# Zymol Sampler Kits for sale... The last few EVER.



## Johnnyopolis

Ladies and Gentlemen,

I offer you today the last few Zymol Sampler Kits available EVER.

I have managed to buy almost all the stock Zymol had and they have now sold the others!

They look like this










The kits comprise of the following:

1)* SKSK2 Carbon, Concours and Destiny Sampler Kit *- £117

Consisting off the above plus...

1 small bottle HD Cleanse
1 small bottle Clear shampoo
1 Microwipe
1 Detail brush

Oh and a nice plastic case

2) *SKSK3 Titanium, Concours and Destiny Sampler Kit* £129

Consisting off the above plus...

1 small bottle HD Cleanse
1 small bottle Clear shampoo
1 Microwipe
1 Detail brush

Oh and a nice plastic case

So far I have 4 of each left.

Please post your name down if you would like one of these kits and we will contact you with regards to paying for them.

Remember once they are gone we will not be getting any more....

Johnny


----------



## Beeste

I'll have one. reserve it for me NOW!! Don't care which one as they both have my fave Zymol wax in 

Edit: actually the titanium one would be better.


----------



## Johnnyopolis

Beeste, thats great... Thank you.

So:

*SKSK2 Carbon, Concours and Destiny Sampler Kit *
1)
2)
3)
4)

*SKSK3 Titanium, Concours and Destiny Sampler Kit*
1) Beeste
2)
3)
4)


----------



## extreme-detail

So:

SKSK2 Carbon, Concours and Destiny Sampler Kit 
1)
2)
3)
4)

SKSK3 Titanium, Concours and Destiny Sampler Kit
1) Beeste
2)extreme detail
3)
4)
__________________


----------



## Jace

Beeste said:


> I'll have one. reserve it for me NOW!! Don't care which one as they both have my fave Zymol wax in
> 
> Edit: actually the titanium one would be better.

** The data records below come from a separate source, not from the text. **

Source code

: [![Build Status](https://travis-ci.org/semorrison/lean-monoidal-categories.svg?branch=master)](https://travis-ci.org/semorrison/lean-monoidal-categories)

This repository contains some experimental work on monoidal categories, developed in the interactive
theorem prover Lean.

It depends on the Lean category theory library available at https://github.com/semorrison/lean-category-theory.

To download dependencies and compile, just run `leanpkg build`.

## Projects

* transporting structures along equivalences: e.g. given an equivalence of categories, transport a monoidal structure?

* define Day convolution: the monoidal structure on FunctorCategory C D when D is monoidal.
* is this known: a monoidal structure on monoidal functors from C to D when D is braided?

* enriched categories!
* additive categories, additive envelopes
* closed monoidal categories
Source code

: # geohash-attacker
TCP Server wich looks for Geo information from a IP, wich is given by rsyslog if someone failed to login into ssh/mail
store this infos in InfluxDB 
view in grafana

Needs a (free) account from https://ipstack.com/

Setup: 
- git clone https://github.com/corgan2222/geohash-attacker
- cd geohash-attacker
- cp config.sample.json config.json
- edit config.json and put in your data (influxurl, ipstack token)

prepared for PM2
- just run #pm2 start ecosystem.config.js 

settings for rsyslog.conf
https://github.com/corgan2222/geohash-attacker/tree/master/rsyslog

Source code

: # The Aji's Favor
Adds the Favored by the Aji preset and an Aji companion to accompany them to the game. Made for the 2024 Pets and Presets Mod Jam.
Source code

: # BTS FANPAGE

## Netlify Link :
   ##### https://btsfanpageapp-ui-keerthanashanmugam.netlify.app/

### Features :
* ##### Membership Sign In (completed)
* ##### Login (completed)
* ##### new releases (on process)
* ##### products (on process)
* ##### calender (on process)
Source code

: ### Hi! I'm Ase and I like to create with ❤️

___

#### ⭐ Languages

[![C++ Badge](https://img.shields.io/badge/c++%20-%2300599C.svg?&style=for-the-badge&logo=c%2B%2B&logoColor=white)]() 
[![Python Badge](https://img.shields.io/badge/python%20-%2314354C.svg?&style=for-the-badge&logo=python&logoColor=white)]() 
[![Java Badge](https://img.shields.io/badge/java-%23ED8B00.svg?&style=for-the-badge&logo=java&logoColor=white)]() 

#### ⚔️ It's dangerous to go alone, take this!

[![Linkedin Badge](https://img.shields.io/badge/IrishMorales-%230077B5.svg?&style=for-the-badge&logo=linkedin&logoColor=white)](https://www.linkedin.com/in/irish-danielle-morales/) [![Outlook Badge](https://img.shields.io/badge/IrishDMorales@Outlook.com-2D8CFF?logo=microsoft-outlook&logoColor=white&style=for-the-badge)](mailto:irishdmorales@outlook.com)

I'll pay extra over what ever he is paying for them 

Not really, I have mine now


----------



## giarc

are the sample pots 4oz anyone?


----------



## giarc

So:

SKSK2 Carbon, Concours and Destiny Sampler Kit 
1)
2)
3)
4)

SKSK3 Titanium, Concours and Destiny Sampler Kit
1) Beeste
2)extreme detail
3)Giarc (if they are 4oz pots!)
4)


----------



## blr123

So:

SKSK2 Carbon, Concours and Destiny Sampler Kit 
1)
2)
3)
4)

SKSK3 Titanium, Concours and Destiny Sampler Kit
1) Beeste
2)extreme detail
3)Giarc (if they are 4oz pots!)
4)blr123


----------



## Beeste

Hey they'd better be the 4oz pots Johnny boy!


----------



## Johnnyopolis

Ok, so I have just been searching round the web....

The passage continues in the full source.